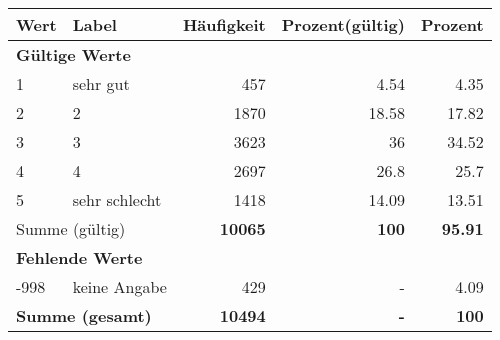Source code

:      \begin{longtable}{lXrrr}
     \toprule
     \textbf{Wert} & \textbf{Label} & \textbf{Häufigkeit} & \textbf{Prozent(gültig)} & \textbf{Prozent} \\
     \endhead
     \midrule
     \multicolumn{5}{l}{\textbf{Gültige Werte}}\\

     1 &
     \multicolumn{1}{X}{ sehr gut   } &


       \num{457} &
       \num[round-mode=places,round-precision=2]{4,54} &
         \num[round-mode=places,round-precision=2]{4,35} \\

     2 &
     \multicolumn{1}{X}{ 2   } &


       \num{1870} &
       \num[round-mode=places,round-precision=2]{18,58} &
         \num[round-mode=places,round-precision=2]{17,82} \\

     3 &
     \multicolumn{1}{X}{ 3   } &


       \num{3623} &
       \num[round-mode=places,round-precision=2]{36} &
         \num[round-mode=places,round-precision=2]{34,52} \\

     4 &
     \multicolumn{1}{X}{ 4   } &


       \num{2697} &
       \num[round-mode=places,round-precision=2]{26,8} &
         \num[round-mode=places,round-precision=2]{25,7} \\

     5 &
     \multicolumn{1}{X}{ sehr schlecht   } &


       \num{1418} &
       \num[round-mode=places,round-precision=2]{14,09} &
         \num[round-mode=places,round-precision=2]{13,51} \\
     \midrule
     \multicolumn{2}{l}{Summe (gültig)} &
       \textbf{\num{10065}} &
     \textbf{100} &
       \textbf{\num[round-mode=places,round-precision=2]{95,91}} \\
     \multicolumn{5}{l}{\textbf{Fehlende Werte}}\\
       -998 &
       keine Angabe &
         \num{429} &
        - &
         \num[round-mode=places,round-precision=2]{4,09} \\
     \midrule
     \multicolumn{2}{l}{\textbf{Summe (gesamt)}} &
          \textbf{\num{10494}} &
        \textbf{-} &
        \textbf{100} \\
     \bottomrule
     \end{longtable}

########

* **Required action**
Every record above should be set down exactly, with the pictures left out.

* **Exercise response**
Source code

:      \begin{longtable}{lXrrr}
     \toprule
     \textbf{Wert} & \textbf{Label} & \textbf{Häufigkeit} & \textbf{Prozent(gültig)} & \textbf{Prozent} \\
     \endhead
     \midrule
     \multicolumn{5}{l}{\textbf{Gültige Werte}}\\

     1 &
     \multicolumn{1}{X}{ sehr gut   } &


       \num{457} &
       \num[round-mode=places,round-precision=2]{4,54} &
         \num[round-mode=places,round-precision=2]{4,35} \\

     2 &
     \multicolumn{1}{X}{ 2   } &


       \num{1870} &
       \num[round-mode=places,round-precision=2]{18,58} &
         \num[round-mode=places,round-precision=2]{17,82} \\

     3 &
     \multicolumn{1}{X}{ 3   } &


       \num{3623} &
       \num[round-mode=places,round-precision=2]{36} &
         \num[round-mode=places,round-precision=2]{34,52} \\

     4 &
     \multicolumn{1}{X}{ 4   } &


       \num{2697} &
       \num[round-mode=places,round-precision=2]{26,8} &
         \num[round-mode=places,round-precision=2]{25,7} \\

     5 &
     \multicolumn{1}{X}{ sehr schlecht   } &


       \num{1418} &
       \num[round-mode=places,round-precision=2]{14,09} &
         \num[round-mode=places,round-precision=2]{13,51} \\
     \midrule
     \multicolumn{2}{l}{Summe (gültig)} &
       \textbf{\num{10065}} &
     \textbf{100} &
       \textbf{\num[round-mode=places,round-precision=2]{95,91}} \\
     \multicolumn{5}{l}{\textbf{Fehlende Werte}}\\
       -998 &
       keine Angabe &
         \num{429} &
        - &
         \num[round-mode=places,round-precision=2]{4,09} \\
     \midrule
     \multicolumn{2}{l}{\textbf{Summe (gesamt)}} &
          \textbf{\num{10494}} &
        \textbf{-} &
        \textbf{100} \\
     \bottomrule
     \end{longtable}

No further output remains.